Pahadi Khichdi With Microgreens
Basmati rice (60 g or 4 tbsp)
Chana dal (40 g or 2 ½ tbsp)
Red chili Powder (10 g or 2 tsp)
Turmeric powder (4 g or 2/3 tsp)
Onion, chopped (30 g or 2 tbsp) ‡
Tomato, chopped (30 g or 2 tbsp) ‡
Ginger, chopped (10 g or 2 tsp) ‡
Coriander, chopped (10 g or 2 tsp) ‡
Whole Cumin (8 g or 2/3 tsp)
Coriander powder (10 g or 2 tsp)
A2 Desi Ghee (clarified butter) (5g or 1 tsp) ‡
Carrot, peeled and chopped (20 g or 4 tsp) ‡
French beans, chopped (10 g or 2 tsp) ‡
Cauliflower (10 g or 2 tsp) ‡
Pea-shoot Microgreens (For Garnish) ‡
Red Amaranth Microgreens (For Garnish) ‡
Mustard Microgreens (For Garnish) ‡
Salt to taste
‡: available in Tall Tree Organic Subscription
Gather all the ingredients.
Soak the rice and dal together for 30-45 minutes. Cut all the vegetables.

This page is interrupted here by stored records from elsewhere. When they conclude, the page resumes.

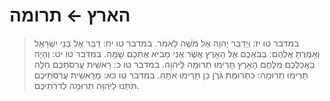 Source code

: # הארץ ← תרומה

> במדבר טו יז: וַיְדַבֵּר יְהוָה אֶל מֹשֶׁה לֵּאמֹר.
> במדבר טו יח: דַּבֵּר אֶל בְּנֵי יִשְׂרָאֵל וְאָמַרְתָּ אֲלֵהֶם:  בְּבֹאֲכֶם אֶל הָאָרֶץ אֲשֶׁר אֲנִי מֵבִיא אֶתְכֶם שָׁמָּה.
> במדבר טו יט: וְהָיָה בַּאֲכָלְכֶם מִלֶּחֶם הָאָרֶץ תָּרִימוּ תְרוּמָה לַיהוָה.
> במדבר טו כ: רֵאשִׁית עֲרִסֹתֵכֶם חַלָּה תָּרִימוּ תְרוּמָה:  כִּתְרוּמַת גֹּרֶן כֵּן תָּרִימוּ אֹתָהּ.
> במדבר טו כא: מֵרֵאשִׁית עֲרִסֹתֵיכֶם תִּתְּנוּ לַיהוָה תְּרוּמָה לְדֹרֹתֵיכֶם. 
 

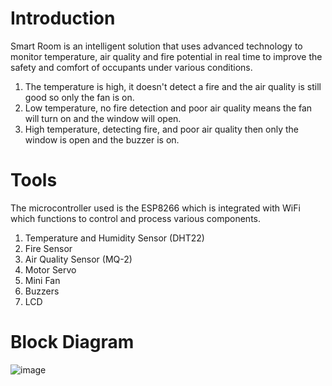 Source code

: # Introduction
Smart Room is an intelligent solution that uses advanced technology to monitor temperature, air quality and fire potential in real time to improve the safety and comfort of occupants under various conditions.
1. The temperature is high, it doesn't detect a fire and the air quality is still good so only the fan is on.
2. Low temperature, no fire detection and poor air quality means the fan will turn on and the window will open.
3. High temperature, detecting fire, and poor air quality then only the window is open and the buzzer is on.

# Tools
The microcontroller used is the ESP8266 which is integrated with WiFi which functions to control and process various components.
1. Temperature and Humidity Sensor (DHT22)
2. Fire Sensor
3. Air Quality Sensor (MQ-2)
4. Motor Servo
5. Mini Fan
6. Buzzers
7. LCD

# Block Diagram
![image](https://github.com/ramizass/smartroomiot/assets/88464165/7d4163f1-e12b-41b8-b1ef-8452bd7d320c)
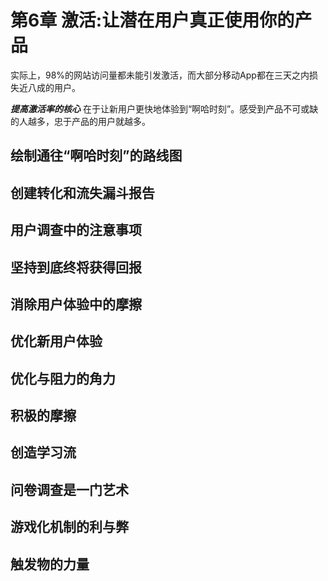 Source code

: # 第6章 激活:让潜在用户真正使用你的产品

实际上，98%的网站访问量都未能引发激活，而大部分移动App都在三天之内损失近八成的用户。

***提高激活率的核心***
在于让新用户更快地体验到“啊哈时刻”。感受到产品不可或缺的人越多，忠于产品的用户就越多。

## 绘制通往“啊哈时刻”的路线图

## 创建转化和流失漏斗报告

## 用户调查中的注意事项

## 坚持到底终将获得回报

## 消除用户体验中的摩擦

## 优化新用户体验

## 优化与阻力的角力

## 积极的摩擦

## 创造学习流

## 问卷调查是一门艺术

## 游戏化机制的利与弊

## 触发物的力量

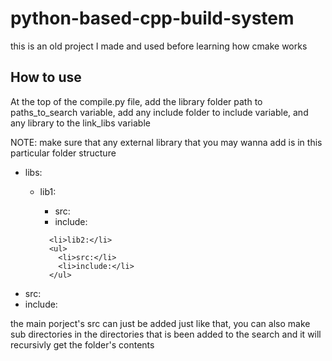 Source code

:# python-based-cpp-build-system
this is an old project I made and used before learning how cmake works


## How to use

At the top of the compile.py file, add the library folder path to paths_to_search variable, add any include folder to include variable, and any library to the link_libs variable

NOTE: make sure that any external library that you may wanna add is in this particular folder structure

<ul>  
  <li>libs:</li>
    <ul>
      <li>lib1:</li>
      <ul>
        <li>src:</li>
        <li>include:</li>
      </ul>
      
      <li>lib2:</li>
      <ul>
        <li>src:</li>
        <li>include:</li>
      </ul>
  </ul>

  <li>src:</li>

  <li>include:</li>
</ul>
    
the main porject's src can just be added just like that, you can also make sub directories in the directories that is been added to the search and it will recursivly get the folder's contents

Simmer the rice and dal in a stock pot with water, add salt and turmeric while cooking. Make sure you cook it over a low flame.
Once cooked through (approximately 30 minutes), transfer to a bowl.

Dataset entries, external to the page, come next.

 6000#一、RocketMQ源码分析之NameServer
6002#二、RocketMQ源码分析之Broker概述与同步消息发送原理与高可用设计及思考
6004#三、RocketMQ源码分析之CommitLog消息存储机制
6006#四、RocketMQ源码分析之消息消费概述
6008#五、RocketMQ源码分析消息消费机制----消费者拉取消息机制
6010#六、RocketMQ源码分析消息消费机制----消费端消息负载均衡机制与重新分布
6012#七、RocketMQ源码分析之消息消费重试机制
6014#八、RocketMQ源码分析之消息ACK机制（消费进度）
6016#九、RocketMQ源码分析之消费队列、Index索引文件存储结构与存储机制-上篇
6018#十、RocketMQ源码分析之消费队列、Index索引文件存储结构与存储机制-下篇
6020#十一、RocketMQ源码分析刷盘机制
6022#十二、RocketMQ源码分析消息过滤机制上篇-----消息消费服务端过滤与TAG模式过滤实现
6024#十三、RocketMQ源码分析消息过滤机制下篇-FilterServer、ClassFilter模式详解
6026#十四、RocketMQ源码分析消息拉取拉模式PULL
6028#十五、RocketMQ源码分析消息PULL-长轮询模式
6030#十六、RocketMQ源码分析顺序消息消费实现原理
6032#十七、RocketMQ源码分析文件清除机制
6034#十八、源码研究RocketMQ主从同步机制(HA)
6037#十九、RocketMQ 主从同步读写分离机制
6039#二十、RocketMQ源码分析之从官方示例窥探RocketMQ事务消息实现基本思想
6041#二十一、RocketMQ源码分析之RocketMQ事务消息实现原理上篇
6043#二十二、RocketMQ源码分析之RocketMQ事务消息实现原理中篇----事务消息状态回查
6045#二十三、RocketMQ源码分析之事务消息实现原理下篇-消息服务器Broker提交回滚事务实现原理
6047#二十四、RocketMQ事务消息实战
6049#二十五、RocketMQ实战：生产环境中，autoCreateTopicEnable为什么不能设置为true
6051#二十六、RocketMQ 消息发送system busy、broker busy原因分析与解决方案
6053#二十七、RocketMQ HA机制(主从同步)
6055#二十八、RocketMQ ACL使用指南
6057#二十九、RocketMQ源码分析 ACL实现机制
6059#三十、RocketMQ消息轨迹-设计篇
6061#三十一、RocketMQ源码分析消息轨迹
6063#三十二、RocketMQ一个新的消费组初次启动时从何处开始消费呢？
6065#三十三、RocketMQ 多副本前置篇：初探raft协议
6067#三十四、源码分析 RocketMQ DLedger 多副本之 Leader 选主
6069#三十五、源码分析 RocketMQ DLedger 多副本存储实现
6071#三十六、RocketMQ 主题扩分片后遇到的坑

Heat a non-stick pan until hot, and add ghee.
Add the whole spices, crackle them in the oil, add onions and saute till golden brown.
Once that is done add finely chopped ginger and tomato for the masala. Once cooked, transfer it to a bowl.

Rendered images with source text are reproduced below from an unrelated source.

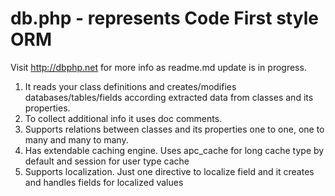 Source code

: db.php - represents Code First style ORM
================

Visit http://dbphp.net for more info as readme.md update is in progress.

1. It reads your class definitions and creates/modifies databases/tables/fields
according extracted data from classes and its properties.
2. To collect additional info it uses doc comments.
3. Supports relations between classes and its properties one to one, one to many and many to many.
4. Has extendable caching engine. Uses apc_cache for long cache type by default and session for user type cache
5. Supports localization. Just one directive to localize field and it creates and handles fields for localized values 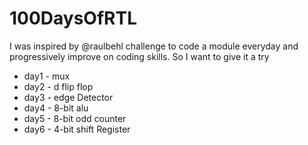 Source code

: # 100DaysOfRTL
I was inspired by @raulbehl challenge to code a module everyday and progressively improve on coding skills. So I want to give it a try 

- day1 - mux
- day2 - d flip flop
- day3 - edge Detector
- day4 - 8-bit alu
- day5 - 8-bit odd counter
- day6 - 4-bit shift Register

Take another pan, heat over a medium flame, add desi ghee (clarified butter) and add the cumin. Sauté well.
Add the vegetables. Sauté well.
Once the vegetables are sautéed, add the cooked mixture of rice and dal, and add the onion tomato masala.
Once everything is thoroughly cooked, finish with chopped coriander and microgreens for garnish and serve with curd and pickle.